Understanding the effect distance has on processing will explain how certain content competes for attention. Large distances will require more resources due to the increase in competition, however resources are limited. The process used to encode, store, and retrieve narrative content is the same as educational content. When the narrative and educational content are intertwined, then it is said to be a small distance, thus reducing the amount of competition for limited resources. The parallel process responsible for comprehending narrative and educational content complement one another, thus increasing information retention.
- This model predicts that educational content will be better attended to when the distance from the narrative is small and has been shown in previous studies.

== Factors which influence processing of narrative and educational content ==
There are several factors that will influence the processing of narrative and educational content.
- Cognitive maturity of the child - studies have shown that cognitive capabilities develop in children at different ages.
- Prior exposure to the material - if the child has been exposed to the educational material before, cognitive demand will be lessened.
- Complexity of formal features - as mentioned previously, television has the opportunity to provide several audio and video features. Studies have shown that features such as fast program pacing may decrease processing capabilities.

== Governing principles ==
This theory is governed by several broad principles detailing the allocation of resources among the two content types.

===Narrative dominance===
This principle suggests that priority is given to comprehension of the narrative content over the educational content assuming all things are equal.

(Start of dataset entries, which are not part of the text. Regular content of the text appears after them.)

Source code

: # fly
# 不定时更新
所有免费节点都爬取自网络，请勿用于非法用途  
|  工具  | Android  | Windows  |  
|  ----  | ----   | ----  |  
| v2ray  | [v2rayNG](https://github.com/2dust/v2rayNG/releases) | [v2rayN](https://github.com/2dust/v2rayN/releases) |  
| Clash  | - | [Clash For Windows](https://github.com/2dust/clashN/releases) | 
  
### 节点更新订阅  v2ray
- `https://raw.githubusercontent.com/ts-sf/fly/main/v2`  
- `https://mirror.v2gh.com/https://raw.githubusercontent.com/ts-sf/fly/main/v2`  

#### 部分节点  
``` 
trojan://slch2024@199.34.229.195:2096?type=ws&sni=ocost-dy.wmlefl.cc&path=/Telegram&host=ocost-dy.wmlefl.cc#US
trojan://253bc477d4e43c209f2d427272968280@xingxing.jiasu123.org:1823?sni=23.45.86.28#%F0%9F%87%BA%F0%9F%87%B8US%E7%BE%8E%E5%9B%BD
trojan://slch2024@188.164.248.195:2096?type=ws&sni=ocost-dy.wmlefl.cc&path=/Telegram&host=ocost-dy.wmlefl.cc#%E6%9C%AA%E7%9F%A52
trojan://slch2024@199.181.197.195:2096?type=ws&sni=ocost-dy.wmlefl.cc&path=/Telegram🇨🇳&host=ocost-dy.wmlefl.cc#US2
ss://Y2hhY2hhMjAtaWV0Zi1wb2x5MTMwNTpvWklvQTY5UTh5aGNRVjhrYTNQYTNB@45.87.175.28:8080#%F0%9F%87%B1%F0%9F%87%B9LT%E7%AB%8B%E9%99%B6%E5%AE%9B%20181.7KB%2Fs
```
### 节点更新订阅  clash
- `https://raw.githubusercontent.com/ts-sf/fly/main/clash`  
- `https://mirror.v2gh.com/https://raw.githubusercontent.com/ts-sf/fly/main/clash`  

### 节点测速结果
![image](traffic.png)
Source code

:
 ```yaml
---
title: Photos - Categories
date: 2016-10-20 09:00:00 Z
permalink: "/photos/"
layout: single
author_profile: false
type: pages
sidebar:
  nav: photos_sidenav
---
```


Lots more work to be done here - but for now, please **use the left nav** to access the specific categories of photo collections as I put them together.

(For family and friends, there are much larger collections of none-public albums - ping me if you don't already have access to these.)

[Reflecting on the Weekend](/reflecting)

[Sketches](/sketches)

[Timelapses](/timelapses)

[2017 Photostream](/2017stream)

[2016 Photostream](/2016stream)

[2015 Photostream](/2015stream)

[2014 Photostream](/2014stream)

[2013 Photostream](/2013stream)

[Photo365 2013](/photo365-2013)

This primarily occurs when the distance between the educational content and narrative content is large. Working memory will be devoted to narrative before educational content. This is largely due to the fact that people typically select television content for its entertainment value before its educational value. Secondly, narrative content is featured as the primary or “surface” contents, whereas educational content is secondary or “deep” content.

=== Relative availability of resources ===
Each individual will have various levels of resource ability. As with any type of content the individual is exposed to, there will always be a competition for resources. Several factors can increase or decrease the demands required for processing, such as pacing, graphics, audio, and other production features. When high demands are required for processing the narrative content of educational programming, then less resources will be available for educational content. This demand to process both sources can be reduced if the educational content and narrative content are closely related.

=== Voluntary allocation ===
Individuals will select media to achieve certain goals or objectives. As a result, an individual may choose to watch an educational program and consciously attempt to allocate more resources to the educational content rather than the narrative content. Studies have consistently shown that a viewer’s reason for watching can affect at which level the narrative is recalled and understood. Further research using this model has revealed that the same has been shown to occur with educational content. It should be understood that this model does not assume that the attention paid to the educational content will cause the viewer to abandon resources to the narrative.